She pulls up the bag of fortune cookies she got at the factory downtown and pauses for a minute to watch Allison’s body responding to the music—beat-heavy club-pop with lyrics about partying and drinking and falling in love, which always sounds more like sex. The music works Allison over. It rolls her, shakes her, makes her open her mouth.

Savannah marvels at how Allison can act like she’s alone. Her cheekbones are red crab apples. She wears a fuchsia tube top and Daisy Dukes, showing as much skin as she can without getting arrested. Her skin has the same creamy, high gloss of the fortune cookies.
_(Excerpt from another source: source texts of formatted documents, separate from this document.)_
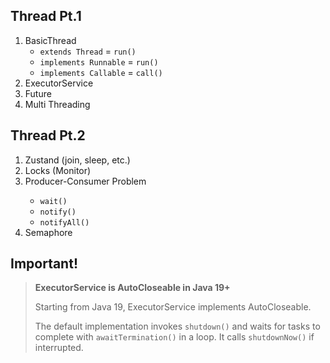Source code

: ## Thread Pt.1
<ol>
    <li> 
        BasicThread
        <ul>
            <li><code>extends Thread</code> = <code>run()</code></li>
            <li><code>implements Runnable</code> = <code>run()</code></li>
            <li><code>implements Callable</code> = <code>call()</code></li>
        </ul>
    </li>
    <li> ExecutorService </li>
    <li> Future </li>
    <li> Multi Threading </li>
</ol>

## Thread Pt.2
<ol>
    <li> Zustand (join, sleep, etc.) </li>
    <li> Locks (Monitor) </li>
    <li> Producer-Consumer Problem</li>
        <ul>
            <li><code>wait()</code></li>
            <li><code>notify()</code></li>
            <li><code>notifyAll()</code></li>
        </ul>
    <li> Semaphore </li>
</ol>

## Important!
> <b>ExecutorService is AutoCloseable in Java 19+</b>
> 
> Starting from Java 19, ExecutorService implements AutoCloseable. 
> 
> The default implementation invokes `shutdown()` and waits for tasks to complete with `awaitTermination()` in a loop. It calls `shutdownNow()` if interrupted.
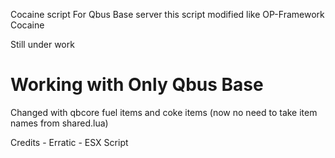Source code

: 
Cocaine script For Qbus Base server
this script modified like OP-Framework Cocaine

Still under work
# Working with Only Qbus Base 
Changed with qbcore fuel items and coke items (now no need to take item names from shared.lua)
 
 Credits - Erratic -  ESX Script
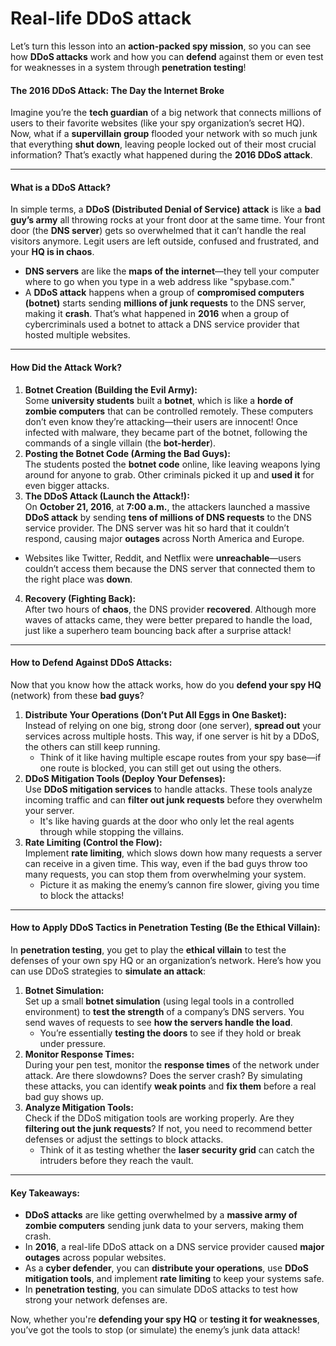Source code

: # Real-life DDoS attack

Let’s turn this lesson into an **action-packed spy mission**, so you can see how **DDoS attacks** work and how you can **defend** against them or even test for weaknesses in a system through **penetration testing**!

#### **The 2016 DDoS Attack: The Day the Internet Broke**

Imagine you’re the **tech guardian** of a big network that connects millions of users to their favorite websites (like your spy organization’s secret HQ). Now, what if a **supervillain group** flooded your network with so much junk that everything **shut down**, leaving people locked out of their most crucial information? That’s exactly what happened during the **2016 DDoS attack**.

***

#### **What is a DDoS Attack?**

In simple terms, a **DDoS (Distributed Denial of Service) attack** is like a **bad guy’s army** all throwing rocks at your front door at the same time. Your front door (the **DNS server**) gets so overwhelmed that it can’t handle the real visitors anymore. Legit users are left outside, confused and frustrated, and your **HQ is in chaos**.

* **DNS servers** are like the **maps of the internet**—they tell your computer where to go when you type in a web address like "spybase.com."
* A **DDoS attack** happens when a group of **compromised computers (botnet)** starts sending **millions of junk requests** to the DNS server, making it **crash**. That’s what happened in **2016** when a group of cybercriminals used a botnet to attack a DNS service provider that hosted multiple websites.

***

#### **How Did the Attack Work?**

1. **Botnet Creation (Building the Evil Army):**\
   Some **university students** built a **botnet**, which is like a **horde of zombie computers** that can be controlled remotely. These computers don’t even know they’re attacking—their users are innocent! Once infected with malware, they became part of the botnet, following the commands of a single villain (the **bot-herder**).
2. **Posting the Botnet Code (Arming the Bad Guys):**\
   The students posted the **botnet code** online, like leaving weapons lying around for anyone to grab. Other criminals picked it up and **used it** for even bigger attacks.
3. **The DDoS Attack (Launch the Attack!):**\
   On **October 21, 2016**, at **7:00 a.m.**, the attackers launched a massive **DDoS attack** by sending **tens of millions of DNS requests** to the DNS service provider. The DNS server was hit so hard that it couldn’t respond, causing major **outages** across North America and Europe.

* Websites like Twitter, Reddit, and Netflix were **unreachable**—users couldn’t access them because the DNS server that connected them to the right place was **down**.

4. **Recovery (Fighting Back):**\
   After two hours of **chaos**, the DNS provider **recovered**. Although more waves of attacks came, they were better prepared to handle the load, just like a superhero team bouncing back after a surprise attack!

***

#### **How to Defend Against DDoS Attacks:**

Now that you know how the attack works, how do you **defend your spy HQ** (network) from these **bad guys**?

1. **Distribute Your Operations (Don’t Put All Eggs in One Basket):**\
   Instead of relying on one big, strong door (one server), **spread out** your services across multiple hosts. This way, if one server is hit by a DDoS, the others can still keep running.
   * Think of it like having multiple escape routes from your spy base—if one route is blocked, you can still get out using the others.
2. **DDoS Mitigation Tools (Deploy Your Defenses):**\
   Use **DDoS mitigation services** to handle attacks. These tools analyze incoming traffic and can **filter out junk requests** before they overwhelm your server.
   * It's like having guards at the door who only let the real agents through while stopping the villains.
3. **Rate Limiting (Control the Flow):**\
   Implement **rate limiting**, which slows down how many requests a server can receive in a given time. This way, even if the bad guys throw too many requests, you can stop them from overwhelming your system.
   * Picture it as making the enemy’s cannon fire slower, giving you time to block the attacks!

***

#### **How to Apply DDoS Tactics in Penetration Testing (Be the Ethical Villain):**

In **penetration testing**, you get to play the **ethical villain** to test the defenses of your own spy HQ or an organization’s network. Here’s how you can use DDoS strategies to **simulate an attack**:

1. **Botnet Simulation:**\
   Set up a small **botnet simulation** (using legal tools in a controlled environment) to **test the strength** of a company’s DNS servers. You send waves of requests to see **how the servers handle the load**.
   * You’re essentially **testing the doors** to see if they hold or break under pressure.
2. **Monitor Response Times:**\
   During your pen test, monitor the **response times** of the network under attack. Are there slowdowns? Does the server crash? By simulating these attacks, you can identify **weak points** and **fix them** before a real bad guy shows up.
3. **Analyze Mitigation Tools:**\
   Check if the DDoS mitigation tools are working properly. Are they **filtering out the junk requests**? If not, you need to recommend better defenses or adjust the settings to block attacks.
   * Think of it as testing whether the **laser security grid** can catch the intruders before they reach the vault.

***

#### **Key Takeaways:**

* **DDoS attacks** are like getting overwhelmed by a **massive army of zombie computers** sending junk data to your servers, making them crash.
* In **2016**, a real-life DDoS attack on a DNS service provider caused **major outages** across popular websites.
* As a **cyber defender**, you can **distribute your operations**, use **DDoS mitigation tools**, and implement **rate limiting** to keep your systems safe.
* In **penetration testing**, you can simulate DDoS attacks to test how strong your network defenses are.

Now, whether you're **defending your spy HQ** or **testing it for weaknesses**, you’ve got the tools to stop (or simulate) the enemy’s junk data attack!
Savannah doesn’t understand. How someone can be allowed to have a body like that. She seems so equipped. And ready.

Savannah offers her a cookie.

“What? Oh, thanks. Sorry. This fucking song is the cut!”
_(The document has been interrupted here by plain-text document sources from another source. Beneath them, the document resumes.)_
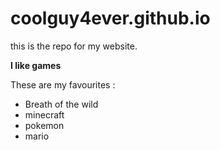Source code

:# coolguy4ever.github.io
this is the repo for my website.

**I like games**

These are my favourites :

- Breath of the wild
- minecraft
- pokemon
- mario


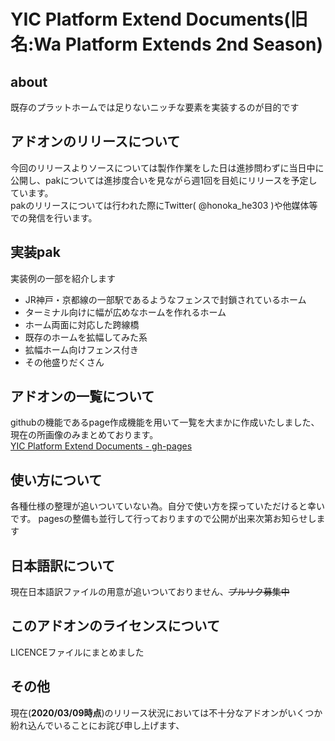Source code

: # YIC Platform Extend Documents(旧名:Wa Platform Extends 2nd Season)
## about
既存のプラットホームでは足りないニッチな要素を実装するのが目的です

## アドオンのリリースについて
今回のリリースよりソースについては製作作業をした日は進捗問わずに当日中に公開し、pakについては進捗度合いを見ながら週1回を目処にリリースを予定しています。  
pakのリリースについては行われた際にTwitter( @honoka_he303 )や他媒体等での発信を行います。

## 実装pak
実装例の一部を紹介します

+ JR神戸・京都線の一部駅であるようなフェンスで封鎖されているホーム
+ ターミナル向けに幅が広めなホームを作れるホーム
+ ホーム両面に対応した跨線橋
+ 既存のホームを拡幅してみた系
+ 拡幅ホーム向けフェンス付き
+ その他盛りだくさん

## アドオンの一覧について
githubの機能であるpage作成機能を用いて一覧を大まかに作成いたしました、現在の所画像のみまとめております。  
[YIC Platform Extend Documents - gh-pages](https://myagami.github.io/wa_Platform_Extends/)
## 使い方について
各種仕様の整理が追いついていない為。自分で使い方を探っていただけると幸いです。
pagesの整備も並行して行っておりますので公開が出来次第お知らせします

## 日本語訳について
現在日本語訳ファイルの用意が追いついておりません、~~プルリク募集中~~


## このアドオンのライセンスについて
LICENCEファイルにまとめました

## その他
現在(**2020/03/09時点**)のリリース状況においては不十分なアドオンがいくつか紛れ込んでいることにお詫び申し上げます、
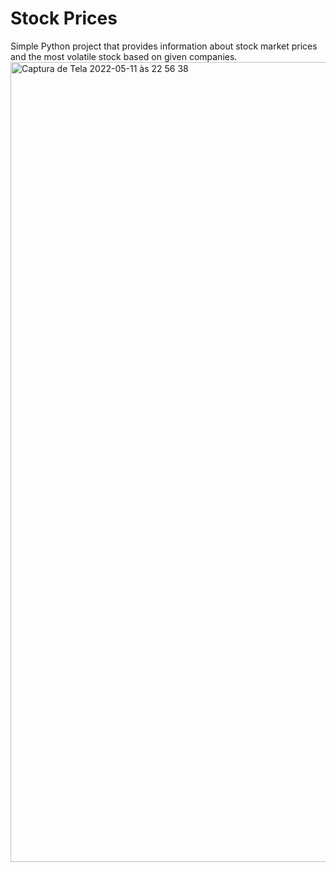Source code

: # Stock Prices

Simple Python project that provides information about stock market prices and the most volatile stock based on given companies.
<img width="1280" alt="Captura de Tela 2022-05-11 às 22 56 38" src="https://user-images.githubusercontent.com/70039371/167976619-266aa313-6c39-42da-8947-40000562fe85.png">
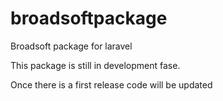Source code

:# broadsoftpackage
Broadsoft package for laravel

This package is still in development fase.


Once there is a first release code will be updated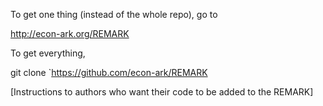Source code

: 
To get one thing (instead of the whole repo), go to 

http://econ-ark.org/REMARK

To get everything, 

git clone `https://github.com/econ-ark/REMARK


[Instructions to authors who want their code to be added to the REMARK]


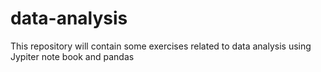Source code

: # data-analysis
This repository will contain some exercises related to data analysis using Jypiter note book and pandas
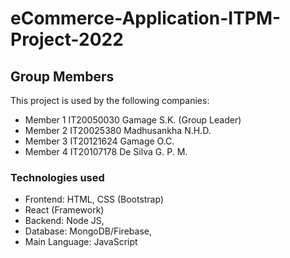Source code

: # eCommerce-Application-ITPM-Project-2022

## Group Members

This project is used by the following companies:

- Member 1 IT20050030 Gamage S.K. (Group Leader)
- Member 2 IT20025380 Madhusankha N.H.D.
- Member 3 IT20121624 Gamage O.C.
- Member 4 IT20107178 De Silva G. P. M.
### Technologies used

- Frontend: HTML, CSS (Bootstrap)
- React (Framework)
- Backend: Node JS,
- Database: MongoDB/Firebase,
- Main Language: JavaScript
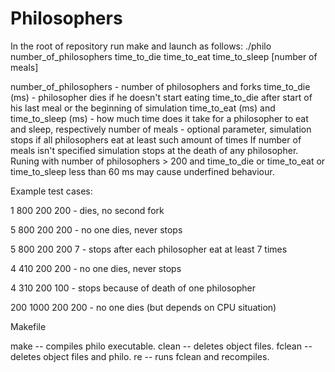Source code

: # Philosophers

In the root of repository run make and launch as follows:
./philo number_of_philosophers time_to_die time_to_eat time_to_sleep [number of meals]

number_of_philosophers - number of philosophers and forks
time_to_die (ms) - philosopher dies if he doesn't start eating time_to_die after start of his last meal or the beginning of simulation
time_to_eat (ms) and time_to_sleep (ms) - how much time does it take for a philosopher to eat and sleep, respectively
number of meals - optional parameter, simulation stops if all philosophers eat at least such amount of times
If number of meals isn't specified simulation stops at the death of any philosopher.
Runing with number of philosophers > 200 and time_to_die or time_to_eat or time_to_sleep less than 60 ms may cause underfined behaviour.

Example test cases:

1 800 200 200 - dies, no second fork

5 800 200 200 - no one dies, never stops

5 800 200 200 7 - stops after each philosopher eat at least 7 times

4 410 200 200 - no one dies, never stops

4 310 200 100 - stops because of death of one philosopher

200 1000 200 200 - no one dies (but depends on CPU situation)

Makefile

make -- compiles philo executable.
clean -- deletes object files.
fclean -- deletes object files and philo.
re -- runs fclean and recompiles.
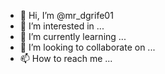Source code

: - 👋 Hi, I’m @mr_dgrife01
- 👀 I’m interested in ...
- 🌱 I’m currently learning ...
- 💞️ I’m looking to collaborate on ...
- 📫 How to reach me ...

<!--
Oihhyfcffx/Oihhyfcffx is a ✨ special ✨ repository because its `README.md` (this file) appears on your GitHub profile.
You can click the Preview link to take a look at your changes.
--->
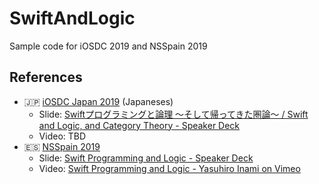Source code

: # SwiftAndLogic
Sample code for iOSDC 2019 and NSSpain 2019

## References

- 🇯🇵 [iOSDC Japan 2019](https://fortee.jp/iosdc-japan-2019/proposal/9529444c-a849-47cd-94a7-bf2b694320aa) (Japaneses)
    - Slide: [Swiftプログラミングと論理 〜そして帰ってきた圏論〜 / Swift and Logic, and Category Theory \- Speaker Deck](https://speakerdeck.com/inamiy/swift-and-logic-and-category-theory)
    - Video: TBD
- 🇪🇸 [NSSpain 2019](https://2019.nsspain.com/)
    - Slide: [Swift Programming and Logic \- Speaker Deck](https://speakerdeck.com/inamiy/swift-programming-and-logic)
    - Video: [Swift Programming and Logic \- Yasuhiro Inami on Vimeo](https://vimeo.com/362179375)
They’re shedding the plastic wrappers, then prying open the stubborn lips of the cookies and reading their fortunes, ending each with “in bed”.
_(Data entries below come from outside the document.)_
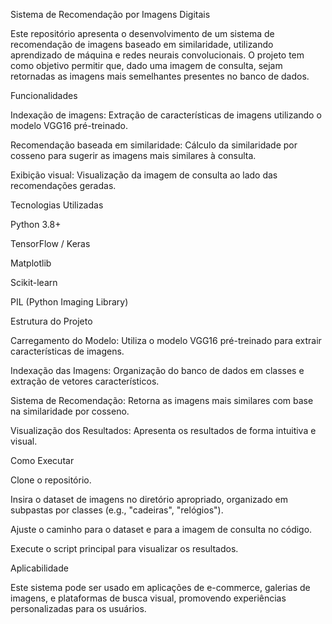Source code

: Sistema de Recomendação por Imagens Digitais

Este repositório apresenta o desenvolvimento de um sistema de recomendação de imagens baseado em similaridade, utilizando aprendizado de máquina e redes neurais convolucionais. O projeto tem como objetivo permitir que, dado uma imagem de consulta, sejam retornadas as imagens mais semelhantes presentes no banco de dados.

Funcionalidades

Indexação de imagens: Extração de características de imagens utilizando o modelo VGG16 pré-treinado.

Recomendação baseada em similaridade: Cálculo da similaridade por cosseno para sugerir as imagens mais similares à consulta.

Exibição visual: Visualização da imagem de consulta ao lado das recomendações geradas.

Tecnologias Utilizadas

Python 3.8+

TensorFlow / Keras

Matplotlib

Scikit-learn

PIL (Python Imaging Library)

Estrutura do Projeto

Carregamento do Modelo: Utiliza o modelo VGG16 pré-treinado para extrair características de imagens.

Indexação das Imagens: Organização do banco de dados em classes e extração de vetores característicos.

Sistema de Recomendação: Retorna as imagens mais similares com base na similaridade por cosseno.

Visualização dos Resultados: Apresenta os resultados de forma intuitiva e visual.

Como Executar

Clone o repositório.

Insira o dataset de imagens no diretório apropriado, organizado em subpastas por classes (e.g., "cadeiras", "relógios").

Ajuste o caminho para o dataset e para a imagem de consulta no código.

Execute o script principal para visualizar os resultados.

Aplicabilidade

Este sistema pode ser usado em aplicações de e-commerce, galerias de imagens, e plataformas de busca visual, promovendo experiências personalizadas para os usuários.
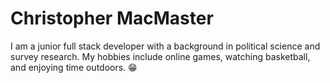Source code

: # Christopher MacMaster 


I am a junior full stack developer with a background in political science and survey research. My hobbies include online games, watching basketball, and enjoying time outdoors. 😁 


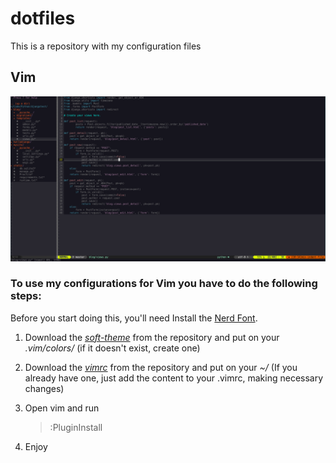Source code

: # **dotfiles**
This is a repository with my configuration files 

## Vim
![Vim Print](myimage.png "Vim Print")

### To use my configurations for Vim you have to do the following steps:  

Before you start doing this, you'll need Install the [Nerd Font][font-install].

1. Download the *[soft-theme]* from the repository and put on your *.vim/colors/*  (if it doesn't exist, create one)
    
2. Download the *[vimrc]* from the repository and put on your *~/* (If you already have one, just add the content to your .vimrc, making necessary changes)

3. Open vim and run
    >:PluginInstall

4. Enjoy
    

[font-install]: https://github.com/ryanoasis/nerd-fonts#font-installation
[soft-theme]: https://raw.githubusercontent.com/nivaldogmelo/dotfiles/master/vim/colors/soft-theme.vim
[vimrc]: https://raw.githubusercontent.com/nivaldogmelo/dotfiles/master/vim/.vimrc
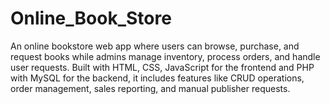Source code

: # Online_Book_Store
An online bookstore web app where users can browse, purchase, and request books while admins manage inventory, process orders, and handle user requests. Built with HTML, CSS, JavaScript for the frontend and PHP with MySQL for the backend, it includes features like CRUD operations, order management, sales reporting, and manual publisher requests.
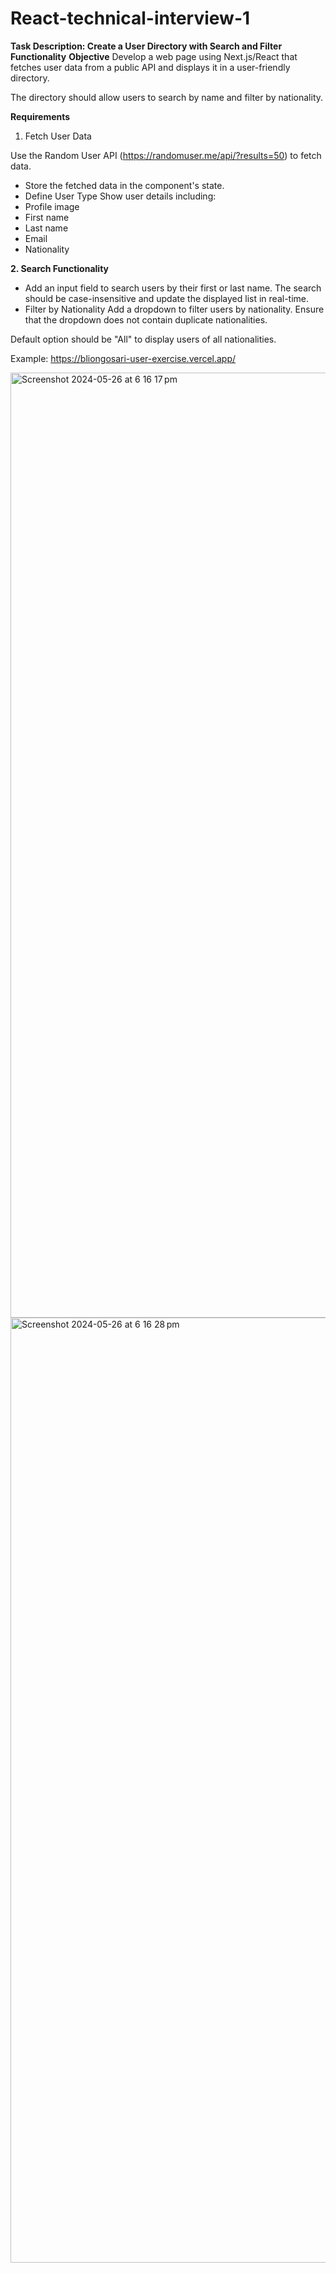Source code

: # React-technical-interview-1

**Task Description: Create a User Directory with Search and Filter Functionality**
**Objective**
Develop a web page using Next.js/React that fetches user data from a public API and displays it in a user-friendly directory.

The directory should allow users to search by name and filter by nationality.

**Requirements**
1. Fetch User Data

Use the Random User API (https://randomuser.me/api/?results=50) to fetch data.
- Store the fetched data in the component's state.
- Define User Type
Show user details including:
- Profile image
- First name
- Last name
- Email
- Nationality


**2. Search Functionality**

- Add an input field to search users by their first or last name.
The search should be case-insensitive and update the displayed list in real-time.
- Filter by Nationality
Add a dropdown to filter users by nationality.
Ensure that the dropdown does not contain duplicate nationalities.

Default option should be "All" to display users of all nationalities.

Example: https://bliongosari-user-exercise.vercel.app/

<img width="1512" alt="Screenshot 2024-05-26 at 6 16 17 pm" src="https://github.com/bliongosari1/react-technical-interview-1/assets/95192747/dfab1d92-1571-4862-a8df-3af777a2fc33">

<img width="1512" alt="Screenshot 2024-05-26 at 6 16 28 pm" src="https://github.com/bliongosari1/react-technical-interview-1/assets/95192747/99658c5d-928c-4628-a675-de65b37c34a4">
“You are sure to be making a life long friend…in bed.”

“Your adventurous spirit will bring good things…in bed.”

“An exciting experience is headed your way….in bed. Haha, headed. Get it?”

“We’re so retarded.”

Allison eats half of each cookie and flicks the rest, fortune and all, out the window. Savannah stashes hers in the pockets of her black short-shorts and eats the cookies, licking off their buttery sheen for a few seconds before cramming them into her mouth. She consumes them with a frustrated cycle of jaw work.

“Jesus, Savannah,” Allison laughs.

Savannah has to fight a feeling of wanting to hide or disappear or at least keep quiet. She’s been noticed being stupid by her friend. But she tries to laugh and bob to the music and even say something:

“I’ve heard the fortunes won’t come true unless you eat the whole thing. Besides I’m starving.”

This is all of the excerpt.